Machine Learning Engineer Nanodegree (Udacity): Udacity’s flagship Machine Learning program, which features a best-in-class project review system and career support. The program is a compilation of several individual Udacity courses, which are free. Co-created by Kaggle. Estimated timeline of six months. Currently costs $199 USD per month with a 50% tuition refund available for those who graduate within 12 months. It has a 4.5-star weighted average rating over 2 reviews.

Learning From Data (Introductory Machine Learning) (California Institute of Technology/edX): Enrollment is currently closed on edX, but is also available via CalTech’s independent platform (see below). It has a 4.49-star weighted average rating over 42 reviews.

Learning From Data (Introductory Machine Learning) (Yaser Abu-Mostafa/California Institute of Technology): “A real Caltech course, not a watered-down version.” Reviews note it is excellent for understanding machine learning theory. The professor, Yaser Abu-Mostafa, is popular among students and also wrote the textbook upon which this course is based. Videos are taped lectures (with lectures slides picture-in-picture) uploaded to YouTube. Homework assignments are .pdf files. The course experience for online students isn’t as polished as the top three recommendations. It has a 4.43-star weighted average rating over 7 reviews.

Mining Massive Datasets (Stanford University): Machine learning with a focus on “big data.” Introduces modern distributed file systems and MapReduce. Ten hours per week over seven weeks. Free. It has a 4.4-star weighted average rating over 30 reviews.

AWS Machine Learning: A Complete Guide With Python (Chandra Lingam/Udemy): A unique focus on cloud-based machine learning and specifically Amazon Web Services. Uses Python. Nine hours of on-demand video. Cost varies depending on Udemy discounts, which are frequent. It has a 4.4-star weighted average rating over 62 reviews.

Introduction to Machine Learning & Face Detection in Python (Holczer Balazs/Udemy): Uses Python. Eight hours of on-demand video. Cost varies depending on Udemy discounts, which are frequent. It has a 4.4-star weighted average rating over 162 reviews.

StatLearning: Statistical Learning (Stanford University): Based on the excellent textbook, “An Introduction to Statistical Learning, with Applications in R” and taught by the professors who wrote it. Reviewers note that the MOOC isn’t as good as the book, citing “thin” exercises and mediocre videos. Five hours per week over nine weeks. Free. It has a 4.35-star weighted average rating over 84 reviews.

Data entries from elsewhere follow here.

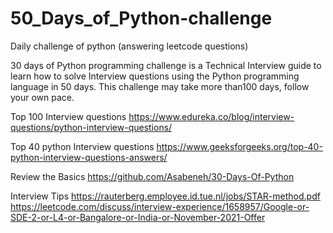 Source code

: # 50_Days_of_Python-challenge
Daily challenge of python (answering leetcode questions)

30 days of Python programming challenge is a Technical Interview guide to learn how to solve Interview questions using the Python programming language in 50 days. 
This challenge may take more than100 days, follow your own pace.

Top 100 Interview questions 
https://www.edureka.co/blog/interview-questions/python-interview-questions/

Top 40 python Interview questions
https://www.geeksforgeeks.org/top-40-python-interview-questions-answers/

Review the Basics
https://github.com/Asabeneh/30-Days-Of-Python


Interview Tips
https://rauterberg.employee.id.tue.nl/jobs/STAR-method.pdf
https://leetcode.com/discuss/interview-experience/1658957/Google-or-SDE-2-or-L4-or-Bangalore-or-India-or-November-2021-Offer
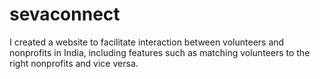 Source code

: # sevaconnect
I created a website to facilitate interaction between volunteers and nonprofits in India, including features such as matching volunteers to the right nonprofits and vice versa. 
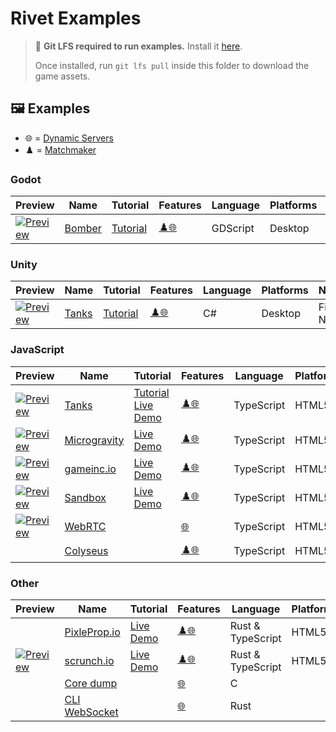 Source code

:# Rivet Examples

> 💾 **Git LFS required to run examples.** Install it [here](https://git-lfs.github.com/).
>
> Once installed, run `git lfs pull` inside this folder to download the game assets.

## 🖼️ Examples

- 🌐 = [Dynamic Servers](https://rivet.gg/docs/dynamic-servers)
- ♟️ = [Matchmaker](https://rivet.gg/docs/matchmaker)



### Godot

| Preview | Name | Tutorial | Features | Language | Platforms | Networking |
| ------- | ---- | -------- | -------- | -------- | --------- | ---------- |
| [![Preview](./godot/bomber/_media/preview_200.png)](./godot/bomber/) | [Bomber](./godot/bomber) | [Tutorial](https://rivet.gg/learn/godot/tutorials/crash-course)  | [♟️](https://rivet.gg/docs/matchmaker "♟️ Matchmaker")[🌐](https://rivet.gg/docs/dynamic-servers "🌐 Dynamic Servers") | GDScript | Desktop | High-Level Multiplayer |



### Unity

| Preview | Name | Tutorial | Features | Language | Platforms | Networking |
| ------- | ---- | -------- | -------- | -------- | --------- | ---------- |
| [![Preview](./unity/tanks-fishnet/_media/preview_200.png)](./unity/tanks-fishnet/) | [Tanks](./unity/tanks-fishnet) | [Tutorial](https://rivet.gg/learn/unity/tutorials/fishnet/crash-course)  | [♟️](https://rivet.gg/docs/matchmaker "♟️ Matchmaker")[🌐](https://rivet.gg/docs/dynamic-servers "🌐 Dynamic Servers") | C# | Desktop | Fish-Networking |



### JavaScript

| Preview | Name | Tutorial | Features | Language | Platforms | Networking | Rendering |
| ------- | ---- | -------- | -------- | -------- | --------- | ---------- | --------- |
| [![Preview](./javascript/tanks-socketio-canvas/_media/preview_200.png)](./javascript/tanks-socketio-canvas/) | [Tanks](./javascript/tanks-socketio-canvas) | [Tutorial](https://rivet.gg/learn/html5/tutorials/tanks-canvas-socketio) [Live Demo](https://tanks.staging2.boatbumpers.io/) | [♟️](https://rivet.gg/docs/matchmaker "♟️ Matchmaker")[🌐](https://rivet.gg/docs/dynamic-servers "🌐 Dynamic Servers") | TypeScript | HTML5 | Socket.IO | Canvas |
| [![Preview](./javascript/microgravity.io/_media/preview_200.png)](./javascript/microgravity.io/) | [Microgravity](./javascript/microgravity.io) |  [Live Demo](https://microgravity.io) | [♟️](https://rivet.gg/docs/matchmaker "♟️ Matchmaker")[🌐](https://rivet.gg/docs/dynamic-servers "🌐 Dynamic Servers") | TypeScript | HTML5 | Socket.IO | Canvas |
| [![Preview](./javascript/gameinc.io/_media/preview_200.png)](./javascript/gameinc.io/) | [gameinc.io](./javascript/gameinc.io) |  [Live Demo](https://gameinc.io) | [♟️](https://rivet.gg/docs/matchmaker "♟️ Matchmaker")[🌐](https://rivet.gg/docs/dynamic-servers "🌐 Dynamic Servers") | TypeScript | HTML5 | Socket.IO | DOM |
| [![Preview](./javascript/sandbox/_media/preview_200.png)](./javascript/sandbox/) | [Sandbox](./javascript/sandbox) |  [Live Demo](https://sandbox.staging2.boatbumpers.io/) | [♟️](https://rivet.gg/docs/matchmaker "♟️ Matchmaker")[🌐](https://rivet.gg/docs/dynamic-servers "🌐 Dynamic Servers") | TypeScript | HTML5 | Socket.IO | DOM |
| [![Preview](./javascript/webrtc/_media/preview_200.png)](./javascript/webrtc/) | [WebRTC](./javascript/webrtc) |   | [🌐](https://rivet.gg/docs/dynamic-servers "🌐 Dynamic Servers") | TypeScript | HTML5 | WebRTC |  |
|  | [Colyseus](./javascript/colyseus) |   | [♟️](https://rivet.gg/docs/matchmaker "♟️ Matchmaker")[🌐](https://rivet.gg/docs/dynamic-servers "🌐 Dynamic Servers") | TypeScript | HTML5 | Colyseus |  |



### Other

| Preview | Name | Tutorial | Features | Language | Platforms | Networking | Rendering |
| ------- | ---- | -------- | -------- | -------- | --------- | ---------- | --------- |
|  | [PixleProp.io](./rust/pixelprop) |  [Live Demo](https://pixelprop-io.staging2.boatbumpers.io/) | [♟️](https://rivet.gg/docs/matchmaker "♟️ Matchmaker")[🌐](https://rivet.gg/docs/dynamic-servers "🌐 Dynamic Servers") | Rust & TypeScript | HTML5 | WebSocket | BabylonJS |
| [![Preview](./rust/scrunch/_media/preview_200.png)](./rust/scrunch/) | [scrunch.io](./rust/scrunch) |  [Live Demo](https://scrunch.staging2.boatbumpers.io/) | [♟️](https://rivet.gg/docs/matchmaker "♟️ Matchmaker")[🌐](https://rivet.gg/docs/dynamic-servers "🌐 Dynamic Servers") | Rust & TypeScript | HTML5 | WebSocket | PixiJS |
|  | [Core dump](./c/coredump) |   | [🌐](https://rivet.gg/docs/dynamic-servers "🌐 Dynamic Servers") | C |  |  |  |
|  | [CLI WebSocket](./rust/cli-websocket) |   | [🌐](https://rivet.gg/docs/dynamic-servers "🌐 Dynamic Servers") | Rust |  | WebSocket |  |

Machine Learning Specialization (University of Washington/Coursera): Great courses, but last two classes (including the capstone project) were canceled. Reviewers note that this series is more digestable (read: easier for those without strong technical backgrounds) than other top machine learning courses (e.g. Stanford’s or Caltech’s). Be aware that the series is incomplete with recommender systems, deep learning, and a summary missing. Free and paid options available. It has a 4.31-star weighted average rating over 80 reviews.

From 0 to 1: Machine Learning, NLP & Python-Cut to the Chase (Loony Corn/Udemy): “A down-to-earth, shy but confident take on machine learning techniques.” Taught by four-person team with decades of industry experience together. Uses Python. Cost varies depending on Udemy discounts, which are frequent. It has a 4.2-star weighted average rating over 494 reviews.

Principles of Machine Learning (Microsoft/edX): Uses R, Python, and Microsoft Azure Machine Learning. Part of the Microsoft Professional Program Certificate in Data Science. Three to four hours per week over six weeks. Free with a verified certificate available for purchase. It has a 4.09-star weighted average rating over 11 reviews.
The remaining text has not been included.